En su breve prólogo Roberto Manzano habla de la lucidez como «acto tremendo que penetra en lo tanático, sin perder el rumbo». Tal se nos presenta Subsuelos, entrañable en su raigal y comprensible pesimismo, libro del cuerpo doliente, pero también del alma dolida, cuerpo que puede extenderse al cuerpo nación, como apunta Damaris Calderón en su nota de contracubierta. En «Lección de vida» leemos:
Si el dolor no sabe qué cosa es aquello ante lo cual entregarse entonces conviértete en el dolor.
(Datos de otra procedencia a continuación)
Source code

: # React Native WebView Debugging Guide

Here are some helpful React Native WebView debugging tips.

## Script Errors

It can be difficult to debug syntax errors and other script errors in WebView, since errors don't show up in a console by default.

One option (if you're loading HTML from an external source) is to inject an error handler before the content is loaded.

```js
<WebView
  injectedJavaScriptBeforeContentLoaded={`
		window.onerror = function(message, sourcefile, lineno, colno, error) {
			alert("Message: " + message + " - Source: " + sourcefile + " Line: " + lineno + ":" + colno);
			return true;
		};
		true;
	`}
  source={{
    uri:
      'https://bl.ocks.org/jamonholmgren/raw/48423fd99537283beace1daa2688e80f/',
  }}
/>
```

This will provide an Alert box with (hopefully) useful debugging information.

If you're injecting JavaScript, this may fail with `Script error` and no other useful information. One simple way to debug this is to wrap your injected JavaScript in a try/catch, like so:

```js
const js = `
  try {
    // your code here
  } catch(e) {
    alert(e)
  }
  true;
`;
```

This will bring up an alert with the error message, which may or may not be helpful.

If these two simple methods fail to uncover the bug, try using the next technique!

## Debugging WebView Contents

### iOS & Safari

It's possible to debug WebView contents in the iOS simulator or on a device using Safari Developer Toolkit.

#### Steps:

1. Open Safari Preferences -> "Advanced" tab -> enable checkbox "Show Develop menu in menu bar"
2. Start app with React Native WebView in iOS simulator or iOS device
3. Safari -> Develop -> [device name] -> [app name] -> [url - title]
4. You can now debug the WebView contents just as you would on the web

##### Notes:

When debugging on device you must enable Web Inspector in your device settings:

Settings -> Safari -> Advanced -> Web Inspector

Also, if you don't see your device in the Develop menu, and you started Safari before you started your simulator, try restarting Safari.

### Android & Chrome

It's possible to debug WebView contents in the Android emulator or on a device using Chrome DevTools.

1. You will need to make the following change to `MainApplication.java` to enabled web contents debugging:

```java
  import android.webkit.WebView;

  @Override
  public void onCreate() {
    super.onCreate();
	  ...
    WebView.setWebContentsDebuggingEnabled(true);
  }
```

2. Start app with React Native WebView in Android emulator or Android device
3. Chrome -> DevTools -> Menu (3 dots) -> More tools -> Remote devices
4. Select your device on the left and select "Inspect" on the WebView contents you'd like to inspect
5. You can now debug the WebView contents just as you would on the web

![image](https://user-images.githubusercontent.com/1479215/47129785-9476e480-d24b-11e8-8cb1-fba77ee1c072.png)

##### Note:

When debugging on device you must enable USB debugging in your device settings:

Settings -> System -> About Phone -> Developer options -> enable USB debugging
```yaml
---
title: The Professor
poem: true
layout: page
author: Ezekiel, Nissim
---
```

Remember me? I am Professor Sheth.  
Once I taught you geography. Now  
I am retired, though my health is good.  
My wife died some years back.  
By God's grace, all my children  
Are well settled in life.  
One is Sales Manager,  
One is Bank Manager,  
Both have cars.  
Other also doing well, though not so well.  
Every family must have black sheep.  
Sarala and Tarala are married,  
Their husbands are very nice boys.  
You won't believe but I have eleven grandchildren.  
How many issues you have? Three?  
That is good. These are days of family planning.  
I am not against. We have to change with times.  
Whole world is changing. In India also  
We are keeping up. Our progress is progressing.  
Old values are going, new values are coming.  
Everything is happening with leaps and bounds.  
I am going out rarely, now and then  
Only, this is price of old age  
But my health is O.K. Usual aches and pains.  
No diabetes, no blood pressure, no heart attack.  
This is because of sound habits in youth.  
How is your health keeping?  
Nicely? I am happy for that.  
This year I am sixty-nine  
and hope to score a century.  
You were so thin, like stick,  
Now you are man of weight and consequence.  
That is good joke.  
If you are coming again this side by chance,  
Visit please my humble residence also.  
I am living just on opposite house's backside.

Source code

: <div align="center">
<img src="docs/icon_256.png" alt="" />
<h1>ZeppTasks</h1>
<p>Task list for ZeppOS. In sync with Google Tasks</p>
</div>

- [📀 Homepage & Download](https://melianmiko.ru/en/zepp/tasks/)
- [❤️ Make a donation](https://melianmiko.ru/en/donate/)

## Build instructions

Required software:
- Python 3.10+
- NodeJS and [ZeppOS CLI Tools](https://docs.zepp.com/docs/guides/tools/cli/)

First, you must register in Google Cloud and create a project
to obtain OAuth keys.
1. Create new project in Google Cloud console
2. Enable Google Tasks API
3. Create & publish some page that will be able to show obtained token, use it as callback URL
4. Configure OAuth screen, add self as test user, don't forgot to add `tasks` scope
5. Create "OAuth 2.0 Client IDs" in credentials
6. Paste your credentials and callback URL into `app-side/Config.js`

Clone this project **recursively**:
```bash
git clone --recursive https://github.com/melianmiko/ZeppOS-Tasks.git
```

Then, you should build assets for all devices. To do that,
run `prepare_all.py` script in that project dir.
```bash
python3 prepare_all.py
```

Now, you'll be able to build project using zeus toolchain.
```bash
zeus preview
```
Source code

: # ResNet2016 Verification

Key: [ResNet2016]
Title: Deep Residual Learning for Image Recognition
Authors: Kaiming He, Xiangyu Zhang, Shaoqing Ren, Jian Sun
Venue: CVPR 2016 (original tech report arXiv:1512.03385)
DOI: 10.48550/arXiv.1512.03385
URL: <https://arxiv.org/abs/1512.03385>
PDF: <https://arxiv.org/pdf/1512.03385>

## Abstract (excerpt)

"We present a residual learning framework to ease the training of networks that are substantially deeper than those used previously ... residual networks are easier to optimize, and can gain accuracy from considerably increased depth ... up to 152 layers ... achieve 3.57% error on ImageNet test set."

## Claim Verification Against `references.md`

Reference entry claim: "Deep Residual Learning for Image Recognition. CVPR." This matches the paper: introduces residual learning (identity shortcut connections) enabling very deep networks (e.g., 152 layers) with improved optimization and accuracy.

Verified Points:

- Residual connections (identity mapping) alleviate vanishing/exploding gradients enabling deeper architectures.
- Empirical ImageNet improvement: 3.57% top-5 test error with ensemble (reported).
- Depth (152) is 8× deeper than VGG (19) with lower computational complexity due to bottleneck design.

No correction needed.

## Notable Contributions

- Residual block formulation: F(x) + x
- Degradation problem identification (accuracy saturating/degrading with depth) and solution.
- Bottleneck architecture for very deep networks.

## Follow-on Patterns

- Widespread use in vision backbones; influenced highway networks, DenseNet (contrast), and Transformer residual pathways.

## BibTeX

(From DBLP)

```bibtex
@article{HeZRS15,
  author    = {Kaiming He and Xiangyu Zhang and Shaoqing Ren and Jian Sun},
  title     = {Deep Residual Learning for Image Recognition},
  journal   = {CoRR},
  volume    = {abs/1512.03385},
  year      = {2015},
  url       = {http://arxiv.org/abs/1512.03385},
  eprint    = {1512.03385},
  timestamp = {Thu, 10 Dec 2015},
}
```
Presenciamos la doble aventura que es el dolor en su más absoluta ambigüedad, una especie de descubrimiento del misterio que es la dolencia del cuerpo cuando puede incorporarse sentimentalmente a nuestro ser íntimo. Dolor, al fin, que puede ser heroico en su silencio, porque lo llevamos dentro y no es compartible. Es nuestro, mío, no lo puedo prestar, no lo quiero prestar, me pertenece y su presencia me hace egoísta, porque se nos presenta como un mundo inconmensurable, explorador de ansiedades, asesino del tiempo que se nos desliza lentamente en un lecho que no es de rosas. Porque es lo único que me queda.
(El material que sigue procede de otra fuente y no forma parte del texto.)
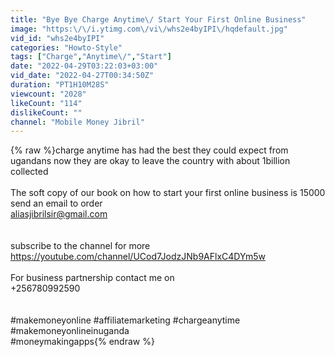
 ```yaml
---
title: "Bye Bye Charge Anytime\/ Start Your First Online Business"
image: "https:\/\/i.ytimg.com\/vi\/whs2e4byIPI\/hqdefault.jpg"
vid_id: "whs2e4byIPI"
categories: "Howto-Style"
tags: ["Charge","Anytime\/","Start"]
date: "2022-04-29T03:22:03+03:00"
vid_date: "2022-04-27T00:34:50Z"
duration: "PT1H10M28S"
viewcount: "2028"
likeCount: "114"
dislikeCount: ""
channel: "Mobile Money Jibril"
---
```

{% raw %}charge anytime has had the best they could expect from ugandans now they are okay to leave the country with about 1billion collected <br /><br />The soft copy of our book on how to start your first online business is 15000<br />send an email to order <br />aliasjibrilsir@gmail.com<br /><br /><br />subscribe to the channel for more<br /><a rel="nofollow" target="blank" href="https://youtube.com/channel/UCod7JodzJNb9AFlxC4DYm5w">https://youtube.com/channel/UCod7JodzJNb9AFlxC4DYm5w</a><br /><br />For business partnership contact me on<br />+256780992590<br /><br /><br />#makemoneyonline #affiliatemarketing #chargeanytime #makemoneyonlineinuganda<br />#moneymakingapps{% endraw %}
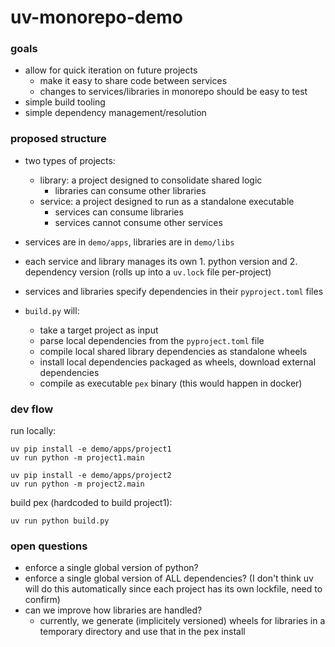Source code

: # uv-monorepo-demo

### goals
- allow for quick iteration on future projects
    - make it easy to share code between services
    - changes to services/libraries in monorepo should be easy to test
- simple build tooling
- simple dependency management/resolution

### proposed structure
- two types of projects:
    - library: a project designed to consolidate shared logic
        - libraries can consume other libraries
    - service: a project designed to run as a standalone executable
        - services can consume libraries
        - services cannot consume other services

- services are in `demo/apps`, libraries are in `demo/libs`
- each service and library manages its own 1. python version and 2. dependency version (rolls up into a `uv.lock` file per-project)
- services and libraries specify dependencies in their `pyproject.toml` files
- `build.py` will:
    - take a target project as input
    - parse local dependencies from the `pyproject.toml` file
    - compile local shared library dependencies as standalone wheels
    - install local dependencies packaged as wheels, download external dependencies
    - compile as executable `pex` binary (this would happen in docker)

### dev flow

run locally:
```
uv pip install -e demo/apps/project1
uv run python -m project1.main
```

```
uv pip install -e demo/apps/project2
uv run python -m project2.main
```

build pex (hardcoded to build project1):
```
uv run python build.py
```

### open questions
- enforce a single global version of python?
- enforce a single global version of ALL dependencies? (I don't think uv will do this automatically since each project has its own lockfile, need to confirm)
- can we improve how libraries are handled?
    - currently, we generate (implicitely versioned) wheels for libraries in a temporary directory and use that in the pex install
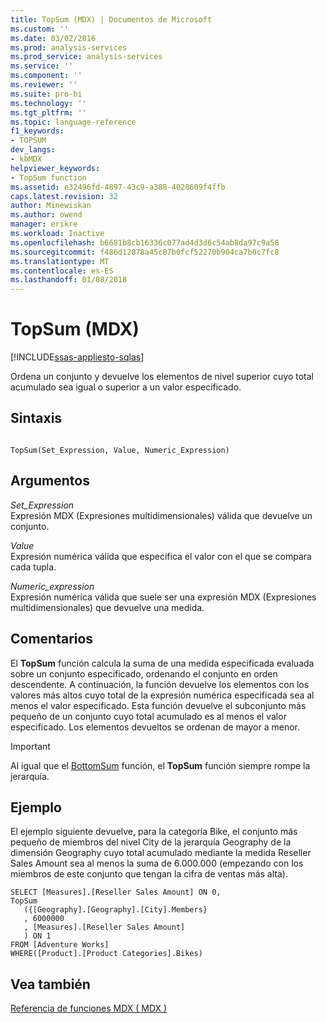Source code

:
 ```yaml
---
title: TopSum (MDX) | Documentos de Microsoft
ms.custom: ''
ms.date: 03/02/2016
ms.prod: analysis-services
ms.prod_service: analysis-services
ms.service: ''
ms.component: ''
ms.reviewer: ''
ms.suite: pro-bi
ms.technology: ''
ms.tgt_pltfrm: ''
ms.topic: language-reference
f1_keywords:
- TOPSUM
dev_langs:
- kbMDX
helpviewer_keywords:
- TopSum function
ms.assetid: e32496fd-4897-43c9-a388-4028609f4ffb
caps.latest.revision: 32
author: Minewiskan
ms.author: owend
manager: erikre
ms.workload: Inactive
ms.openlocfilehash: b6681b8cb16336c077ad4d3d6c54ab8da97c9a58
ms.sourcegitcommit: f486d12078a45c87b0fcf52270b904ca7b0c7fc8
ms.translationtype: MT
ms.contentlocale: es-ES
ms.lasthandoff: 01/08/2018
---
```

# <a name="topsum-mdx"></a>TopSum (MDX)
[!INCLUDE[ssas-appliesto-sqlas](../includes/ssas-appliesto-sqlas.md)]

  Ordena un conjunto y devuelve los elementos de nivel superior cuyo total acumulado sea igual o superior a un valor especificado.  
  
## <a name="syntax"></a>Sintaxis  
  
```  
  
TopSum(Set_Expression, Value, Numeric_Expression)   
```  
  
## <a name="arguments"></a>Argumentos  
 *Set_Expression*  
 Expresión MDX (Expresiones multidimensionales) válida que devuelve un conjunto.  
  
 *Value*  
 Expresión numérica válida que especifica el valor con el que se compara cada tupla.  
  
 *Numeric_expression*  
 Expresión numérica válida que suele ser una expresión MDX (Expresiones multidimensionales) que devuelve una medida.  
  
## <a name="remarks"></a>Comentarios  
 El **TopSum** función calcula la suma de una medida especificada evaluada sobre un conjunto especificado, ordenando el conjunto en orden descendente. A continuación, la función devuelve los elementos con los valores más altos cuyo total de la expresión numérica especificada sea al menos el valor especificado. Esta función devuelve el subconjunto más pequeño de un conjunto cuyo total acumulado es al menos el valor especificado. Los elementos devueltos se ordenan de mayor a menor.  
  
> [!IMPORTANT]  
>  Al igual que el [BottomSum](../mdx/bottomsum-mdx.md) función, el **TopSum** función siempre rompe la jerarquía.  
  
## <a name="example"></a>Ejemplo  
 El ejemplo siguiente devuelve, para la categoría Bike, el conjunto más pequeño de miembros del nivel City de la jerarquía Geography de la dimensión Geography cuyo total acumulado mediante la medida Reseller Sales Amount sea al menos la suma de 6.000.000 (empezando con los miembros de este conjunto que tengan la cifra de ventas más alta).  
  
```  
SELECT [Measures].[Reseller Sales Amount] ON 0,  
TopSum  
   ({[Geography].[Geography].[City].Members}  
   , 6000000  
   , [Measures].[Reseller Sales Amount]  
   ) ON 1  
FROM [Adventure Works]  
WHERE([Product].[Product Categories].Bikes)  
```  
  
## <a name="see-also"></a>Vea también  
 [Referencia de funciones MDX &#40; MDX &#41;](../mdx/mdx-function-reference-mdx.md)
Declaro que Subsuelos es un libro patético, apostólico en su decir, menguado en el estilo, no por falta de él, sino porque no lo necesita, porque se levanta sobre sí mismo sin ayuda de nadie y de nada. El que lleva por nombre «TAC» (Tomografía Axial Computarizada), viene a ser una especie de sublimación del acto de introducir al ser humano en una especie de cápsula planetaria que recorre nuestro cuerpo buscando lo que hay, lo que pueda haber, lo grande y lo pequeño, lo que ahora no está, pero podría estar, porque hay signos que lo anuncian:
Es difícil imaginar cuántos
campos de fuerza
y cuánto debemos pagarle
al hombre formado
revolucionariamente
para que inyecte
en un gastado brazo
una robada sustancia
que permitirá ver
pasado un tiempo
imágenes contrastantes
en un campo de exterminio.
Lenguaje directo, preciso, huido de la retórica, escapado de la grandilocuencia, escrito para remover el espíritu mediante una tensión sostenida, libro de amable cinismo y de amable ternura, carente de mistificación y de misticismo.
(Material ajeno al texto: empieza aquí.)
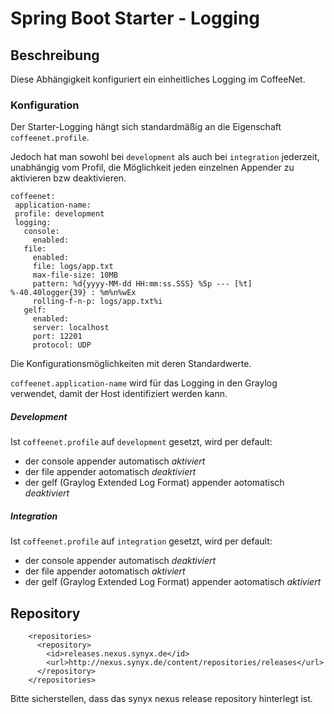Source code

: # Spring Boot Starter - Logging

## Beschreibung
Diese Abhängigkeit konfiguriert ein einheitliches Logging im CoffeeNet.

### Konfiguration

Der Starter-Logging hängt sich standardmäßig an die Eigenschaft ```coffeenet.profile```.

Jedoch hat man sowohl bei ```development``` als auch bei ```integration``` jederzeit, unabhängig vom Profil,
die Möglichkeit jeden einzelnen Appender zu aktivieren bzw deaktivieren.

```
coffeenet:
 application-name:
 profile: development
 logging:
   console:
     enabled:
   file:
     enabled:
     file: logs/app.txt
     max-file-size: 10MB
     pattern: %d{yyyy-MM-dd HH:mm:ss.SSS} %5p --- [%t] %-40.40logger{39} : %m%n%wEx
     rolling-f-n-p: logs/app.txt%i
   gelf:
     enabled:
     server: localhost
     port: 12201
     protocol: UDP
```

Die Konfigurationsmöglichkeiten mit deren Standardwerte.

```coffeenet.application-name``` wird für das Logging in den Graylog verwendet, damit der Host identifiziert werden kann.

##### Development

Ist ```coffeenet.profile``` auf ```development``` gesetzt, wird per default:

* der console appender automatisch _aktiviert_
* der file appender aotomatisch _deaktiviert_
* der gelf (Graylog Extended Log Format) appender aotomatisch _deaktiviert_


##### Integration

Ist ```coffeenet.profile``` auf ```integration``` gesetzt, wird per default:

* der console appender automatisch _deaktiviert_
* der file appender aotomatisch _aktiviert_
* der gelf (Graylog Extended Log Format) appender aotomatisch _aktiviert_


## Repository

        <repositories>
          <repository>
            <id>releases.nexus.synyx.de</id>
            <url>http://nexus.synyx.de/content/repositories/releases</url>
          </repository>
        </repositories>

Bitte sicherstellen, dass das synyx nexus release repository hinterlegt ist.
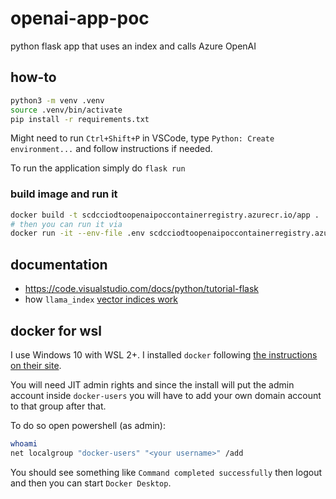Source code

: # openai-app-poc
python flask app that uses an index and calls Azure OpenAI

## how-to

```bash
python3 -m venv .venv
source .venv/bin/activate
pip install -r requirements.txt
```

Might need to run `Ctrl+Shift+P` in VSCode, type `Python: Create environment...` and follow instructions if needed.

To run the application simply do `flask run`

### build image and run it

```bash
docker build -t scdcciodtoopenaipoccontainerregistry.azurecr.io/app .
# then you can run it via 
docker run -it --env-file .env scdcciodtoopenaipoccontainerregistry.azurecr.io/app
```

## documentation

* https://code.visualstudio.com/docs/python/tutorial-flask
* how `llama_index` [vector indices work](https://gpt-index.readthedocs.io/en/latest/guides/primer/index_guide.html#vector-store-index)

## docker for wsl

I use Windows 10 with WSL 2+. I installed `docker` following [the instructions on their site](https://docs.docker.com/desktop/windows/wsl/).

You will need JIT admin rights and since the install will put the admin account inside `docker-users` you will have to add your own domain account to that group after that.

To do so open powershell (as admin):

```bash
whoami
net localgroup "docker-users" "<your username>" /add
```
You should see something like `Command completed successfully` then logout and then you can start `Docker Desktop`.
No quiero volver a leer Subsuelos. Me sobrepasa. Me trastorna. Pero, a pesar de todo, este libro es también mío, mío por derecho, porque yo también me puse el suero Zometa, porque una aguja mal manipulada me provocó una extravasación que me ha dejado dolorosas secuelas, una mano, la izquierda, inservible, porque la derecha está a media máquina, porque de ese lado fue el tajazo y no puedo abusar.
Yo también estoy en el subsuelo, pero me salvan algunas cosas, como esta de escribir una reseña a Subsuelos, distinguido con el Premio de la Crítica 2022, que solo recomiendo para los fuertes de espíritu, aquellos que no se dejan vencer por algo imponderable llamado cáncer.